- _Directions_:
Go through the entries one line at a time, and gather every line that has the word "with".

- _Records for this exercise_:

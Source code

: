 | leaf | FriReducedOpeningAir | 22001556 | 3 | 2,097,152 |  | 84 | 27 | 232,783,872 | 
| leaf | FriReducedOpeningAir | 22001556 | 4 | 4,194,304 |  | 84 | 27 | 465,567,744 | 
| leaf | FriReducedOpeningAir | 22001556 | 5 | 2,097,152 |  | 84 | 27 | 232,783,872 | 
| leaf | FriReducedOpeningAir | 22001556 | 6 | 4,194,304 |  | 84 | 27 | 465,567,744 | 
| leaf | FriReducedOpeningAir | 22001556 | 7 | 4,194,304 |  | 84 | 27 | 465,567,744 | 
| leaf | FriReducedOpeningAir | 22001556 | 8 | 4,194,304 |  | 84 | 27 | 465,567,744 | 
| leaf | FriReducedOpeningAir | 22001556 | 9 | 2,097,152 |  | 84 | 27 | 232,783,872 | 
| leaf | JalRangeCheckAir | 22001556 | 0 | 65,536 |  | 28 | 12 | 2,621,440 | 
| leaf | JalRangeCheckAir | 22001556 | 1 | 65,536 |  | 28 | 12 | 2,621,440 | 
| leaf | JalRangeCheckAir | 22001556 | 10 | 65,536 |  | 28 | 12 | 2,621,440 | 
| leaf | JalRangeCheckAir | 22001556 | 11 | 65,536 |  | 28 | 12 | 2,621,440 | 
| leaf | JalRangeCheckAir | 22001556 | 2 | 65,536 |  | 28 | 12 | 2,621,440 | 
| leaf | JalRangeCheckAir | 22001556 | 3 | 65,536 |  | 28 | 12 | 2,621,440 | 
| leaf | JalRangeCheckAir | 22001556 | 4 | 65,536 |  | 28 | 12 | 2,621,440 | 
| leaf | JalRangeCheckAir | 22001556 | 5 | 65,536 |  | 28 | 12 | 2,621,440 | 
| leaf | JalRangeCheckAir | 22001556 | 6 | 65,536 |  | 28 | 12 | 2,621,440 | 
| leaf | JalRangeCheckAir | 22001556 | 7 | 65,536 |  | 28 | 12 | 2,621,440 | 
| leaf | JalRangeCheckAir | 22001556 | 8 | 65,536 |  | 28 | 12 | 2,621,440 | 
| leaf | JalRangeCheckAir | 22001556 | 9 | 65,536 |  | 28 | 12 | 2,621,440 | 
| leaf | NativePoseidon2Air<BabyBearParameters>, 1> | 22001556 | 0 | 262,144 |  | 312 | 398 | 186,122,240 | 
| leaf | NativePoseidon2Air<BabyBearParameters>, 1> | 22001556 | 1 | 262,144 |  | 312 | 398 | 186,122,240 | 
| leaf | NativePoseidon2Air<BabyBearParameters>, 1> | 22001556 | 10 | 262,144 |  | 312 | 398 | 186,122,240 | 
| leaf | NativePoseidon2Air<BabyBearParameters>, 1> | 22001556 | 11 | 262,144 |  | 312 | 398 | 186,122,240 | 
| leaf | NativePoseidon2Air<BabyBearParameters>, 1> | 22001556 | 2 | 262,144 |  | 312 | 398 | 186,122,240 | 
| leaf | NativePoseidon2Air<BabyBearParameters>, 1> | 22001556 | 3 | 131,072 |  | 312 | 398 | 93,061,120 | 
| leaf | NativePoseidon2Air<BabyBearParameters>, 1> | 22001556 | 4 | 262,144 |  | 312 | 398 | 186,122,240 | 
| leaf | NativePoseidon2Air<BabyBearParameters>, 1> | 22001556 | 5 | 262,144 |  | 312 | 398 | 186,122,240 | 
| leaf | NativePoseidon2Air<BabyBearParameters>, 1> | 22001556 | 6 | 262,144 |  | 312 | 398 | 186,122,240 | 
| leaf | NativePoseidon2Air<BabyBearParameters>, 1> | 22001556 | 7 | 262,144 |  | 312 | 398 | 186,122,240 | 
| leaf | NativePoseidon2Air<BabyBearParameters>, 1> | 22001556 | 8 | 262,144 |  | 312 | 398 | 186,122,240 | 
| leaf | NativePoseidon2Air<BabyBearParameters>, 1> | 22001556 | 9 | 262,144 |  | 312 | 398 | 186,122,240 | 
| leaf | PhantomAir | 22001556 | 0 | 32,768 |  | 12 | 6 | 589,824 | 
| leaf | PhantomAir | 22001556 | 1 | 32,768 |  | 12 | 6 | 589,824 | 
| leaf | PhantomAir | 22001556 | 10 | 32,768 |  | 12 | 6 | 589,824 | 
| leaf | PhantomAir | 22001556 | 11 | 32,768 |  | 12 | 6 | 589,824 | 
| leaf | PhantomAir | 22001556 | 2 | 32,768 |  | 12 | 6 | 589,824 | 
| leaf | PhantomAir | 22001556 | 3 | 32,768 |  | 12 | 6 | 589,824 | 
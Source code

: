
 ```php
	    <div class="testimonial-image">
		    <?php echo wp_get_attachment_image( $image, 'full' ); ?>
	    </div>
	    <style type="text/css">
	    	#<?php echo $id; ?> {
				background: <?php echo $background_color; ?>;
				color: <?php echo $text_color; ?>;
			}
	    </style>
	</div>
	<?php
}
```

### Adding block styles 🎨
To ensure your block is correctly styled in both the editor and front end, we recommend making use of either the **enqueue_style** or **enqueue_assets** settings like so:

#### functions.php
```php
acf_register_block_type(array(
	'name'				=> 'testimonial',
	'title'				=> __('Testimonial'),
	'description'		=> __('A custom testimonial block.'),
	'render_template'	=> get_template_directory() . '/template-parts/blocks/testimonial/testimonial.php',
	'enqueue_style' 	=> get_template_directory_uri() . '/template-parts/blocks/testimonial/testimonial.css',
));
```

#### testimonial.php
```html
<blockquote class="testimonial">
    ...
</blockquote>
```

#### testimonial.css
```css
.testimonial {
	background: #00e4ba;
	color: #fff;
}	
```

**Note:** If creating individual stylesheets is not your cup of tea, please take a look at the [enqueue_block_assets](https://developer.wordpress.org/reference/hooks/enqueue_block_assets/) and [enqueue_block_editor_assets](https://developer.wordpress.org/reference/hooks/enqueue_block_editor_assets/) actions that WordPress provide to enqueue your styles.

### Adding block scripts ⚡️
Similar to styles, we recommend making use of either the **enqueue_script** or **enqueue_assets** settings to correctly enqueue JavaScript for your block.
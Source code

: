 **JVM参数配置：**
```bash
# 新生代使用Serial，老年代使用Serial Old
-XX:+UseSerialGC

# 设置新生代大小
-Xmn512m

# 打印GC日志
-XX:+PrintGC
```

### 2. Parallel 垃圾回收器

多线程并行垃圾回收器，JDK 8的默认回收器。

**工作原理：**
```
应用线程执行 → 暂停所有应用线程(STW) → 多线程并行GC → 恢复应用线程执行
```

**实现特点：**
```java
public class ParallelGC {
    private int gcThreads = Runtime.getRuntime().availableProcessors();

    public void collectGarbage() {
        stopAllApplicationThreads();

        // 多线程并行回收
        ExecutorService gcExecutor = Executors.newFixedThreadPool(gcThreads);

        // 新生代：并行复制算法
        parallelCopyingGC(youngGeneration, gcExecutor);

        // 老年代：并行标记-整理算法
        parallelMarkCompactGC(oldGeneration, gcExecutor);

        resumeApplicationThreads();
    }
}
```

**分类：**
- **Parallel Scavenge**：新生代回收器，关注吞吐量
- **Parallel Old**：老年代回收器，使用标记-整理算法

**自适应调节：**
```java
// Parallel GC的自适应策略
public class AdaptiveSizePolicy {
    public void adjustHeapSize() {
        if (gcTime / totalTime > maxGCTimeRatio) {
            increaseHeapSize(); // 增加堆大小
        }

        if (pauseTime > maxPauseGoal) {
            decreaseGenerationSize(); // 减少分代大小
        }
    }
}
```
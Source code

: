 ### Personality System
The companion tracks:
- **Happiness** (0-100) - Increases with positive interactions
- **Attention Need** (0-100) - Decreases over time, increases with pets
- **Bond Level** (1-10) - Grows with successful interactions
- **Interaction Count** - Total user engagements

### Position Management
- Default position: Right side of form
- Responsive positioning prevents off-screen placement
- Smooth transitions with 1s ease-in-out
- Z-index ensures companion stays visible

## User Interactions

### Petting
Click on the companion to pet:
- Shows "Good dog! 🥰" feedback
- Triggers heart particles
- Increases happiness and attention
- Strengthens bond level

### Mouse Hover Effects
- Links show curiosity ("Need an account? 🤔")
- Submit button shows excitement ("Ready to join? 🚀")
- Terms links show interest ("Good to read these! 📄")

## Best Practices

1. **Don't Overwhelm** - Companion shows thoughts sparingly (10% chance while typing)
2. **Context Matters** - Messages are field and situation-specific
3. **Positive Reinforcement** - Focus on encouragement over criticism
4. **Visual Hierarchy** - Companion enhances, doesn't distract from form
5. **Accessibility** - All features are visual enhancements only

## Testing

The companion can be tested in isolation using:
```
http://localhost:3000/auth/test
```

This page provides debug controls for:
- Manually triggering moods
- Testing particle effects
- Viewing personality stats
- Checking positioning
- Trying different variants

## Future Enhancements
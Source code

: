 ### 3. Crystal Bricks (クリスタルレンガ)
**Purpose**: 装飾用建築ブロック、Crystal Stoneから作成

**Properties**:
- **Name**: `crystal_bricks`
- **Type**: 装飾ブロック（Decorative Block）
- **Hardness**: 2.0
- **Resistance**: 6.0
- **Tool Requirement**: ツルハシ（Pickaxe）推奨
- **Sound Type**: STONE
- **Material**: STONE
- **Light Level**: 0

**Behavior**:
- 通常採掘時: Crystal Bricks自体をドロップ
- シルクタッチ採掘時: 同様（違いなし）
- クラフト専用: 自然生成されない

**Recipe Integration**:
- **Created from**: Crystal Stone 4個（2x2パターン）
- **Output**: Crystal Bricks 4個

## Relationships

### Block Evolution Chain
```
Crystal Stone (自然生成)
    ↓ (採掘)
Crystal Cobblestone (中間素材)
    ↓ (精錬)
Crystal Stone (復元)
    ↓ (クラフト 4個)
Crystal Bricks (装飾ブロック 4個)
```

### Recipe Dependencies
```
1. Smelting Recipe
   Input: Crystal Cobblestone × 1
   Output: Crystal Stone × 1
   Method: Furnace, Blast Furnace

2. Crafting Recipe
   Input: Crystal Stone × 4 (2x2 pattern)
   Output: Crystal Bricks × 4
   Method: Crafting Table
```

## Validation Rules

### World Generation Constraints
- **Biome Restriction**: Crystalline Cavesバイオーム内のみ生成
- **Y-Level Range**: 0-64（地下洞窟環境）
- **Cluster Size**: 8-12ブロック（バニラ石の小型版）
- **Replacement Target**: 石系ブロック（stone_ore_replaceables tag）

- _Solution to the exercise_:
- **Happiness** (0-100) - Increases with positive interactions
- **Attention Need** (0-100) - Decreases over time, increases with pets
- **Bond Level** (1-10) - Grows with successful interactions
- Smooth transitions with 1s ease-in-out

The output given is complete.